START LISTED RECORDS
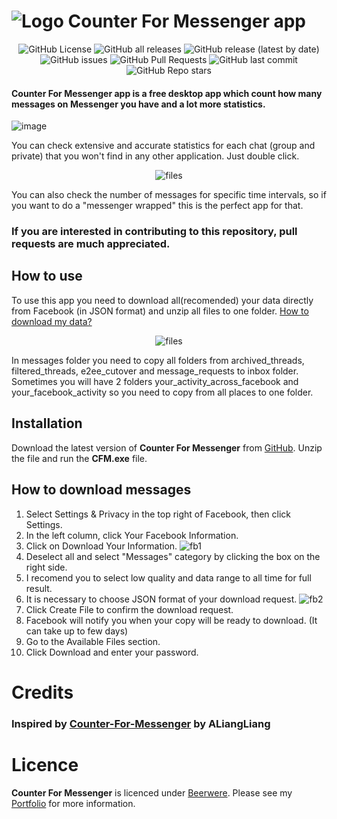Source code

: # ![Logo](assets/icon.png)  Counter For Messenger app

<p align="center">
<img alt="GitHub License" src="https://img.shields.io/badge/license-MIT-yellowgreen"> <img alt="GitHub all releases" src="https://img.shields.io/github/downloads/Kubis10/CounterForMessenger/total"> <img alt="GitHub release (latest by date)" src="https://img.shields.io/github/v/release/Kubis10/CounterForMessenger"> <img alt="GitHub issues" src="https://img.shields.io/github/issues/Kubis10/CounterForMessenger"> <img alt="GitHub Pull Requests" src="https://img.shields.io/github/issues-pr/Kubis10/CounterForMessenger"> <img alt="GitHub last commit" src="https://img.shields.io/github/last-commit/Kubis10/CounterForMessenger"> <img alt="GitHub Repo stars" src="https://img.shields.io/github/stars/Kubis10/CounterForMessenger"></p>

#### Counter For Messenger app is a free desktop app which count how many messages on Messenger you have and a lot more statistics.

![image](https://user-images.githubusercontent.com/50967586/211426399-263e03d0-cb17-4f00-adbf-018f451e277d.png)

You can check extensive and accurate statistics for each chat (group and private) that you won't find in any other application. Just double click. 

<p align="center">
<img src="https://github.com/Kubis10/CounterForMessenger/assets/50967586/435dcde8-6b89-4524-a18a-37ef2814f674" alt="files">
</p>

You can also check the number of messages for specific time intervals, so if you want to do a "messenger wrapped" this is the perfect app for that.

### If you are interested in contributing to this repository, pull requests are much appreciated.

## How to use
To use this app you need to download all(recomended) your data directly from Facebook (in JSON format) and unzip all files to one folder.
<a href="https://github.com/Kubis10/CounterForMessenger#how-to-download-messages">How to download my data?</a>
<p align="center">
<img src="https://user-images.githubusercontent.com/50967586/154366070-ea81176f-fd28-4572-bd21-1769451ab60b.png" alt="files">
</p>
In messages folder you need to copy all folders from archived_threads, filtered_threads, e2ee_cutover and message_requests to inbox folder. Sometimes you will have 2 folders your_activity_across_facebook and your_facebook_activity so you need to copy from all places to one folder.

## Installation 

Download the latest version of **Counter For Messenger** from [GitHub](https://github.com/Kubis10/CounterForMessenger/releases).
Unzip the file and run the **CFM.exe** file.

## How to download messages

1. Select Settings & Privacy in the top right of Facebook, then click Settings.
1. In the left column, click Your Facebook Information.
1. Click on Download Your Information.
![fb1](https://user-images.githubusercontent.com/17026216/99185953-4e075300-274d-11eb-99f1-eb475a465652.png)
1. Deselect all and select "Messages" category by clicking the box on the right side.
1. I recomend you to select low quality and data range to all time for full result.
1. It is necessary to choose JSON format of your download request.
![fb2](https://user-images.githubusercontent.com/50967586/154365289-96fdd4e0-93a1-4ef7-8f40-20c32711fcd4.png)
1. Click Create File to confirm the download request.
1. Facebook will notify you when your copy will be ready to download. (It can take up to few days)
1. Go to the Available Files section.
1. Click Download and enter your password.

# Credits
### Inspired by [Counter-For-Messenger](https://github.com/ALiangLiang/Counter-for-Messenger) by ALiangLiang

# Licence

**Counter For Messenger** is licenced under [Beerwere](https://github.com/Kubis10/CounterForMessenger/blob/master/LICENSE).
Please see my [Portfolio](https://jakubprzybysz.netlify.app/) for more information.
END LISTED RECORDS
_TASK INSTRUCTIONS_:
Exactly repeat the lines from the line that contains "1. Click Download and enter your password." to the end of the entries, both included, and leave out all other lines.

_RESULT OF THIS TASK_:
1. Click Download and enter your password.

# Credits
### Inspired by [Counter-For-Messenger](https://github.com/ALiangLiang/Counter-for-Messenger) by ALiangLiang

# Licence

**Counter For Messenger** is licenced under [Beerwere](https://github.com/Kubis10/CounterForMessenger/blob/master/LICENSE).
Please see my [Portfolio](https://jakubprzybysz.netlify.app/) for more information.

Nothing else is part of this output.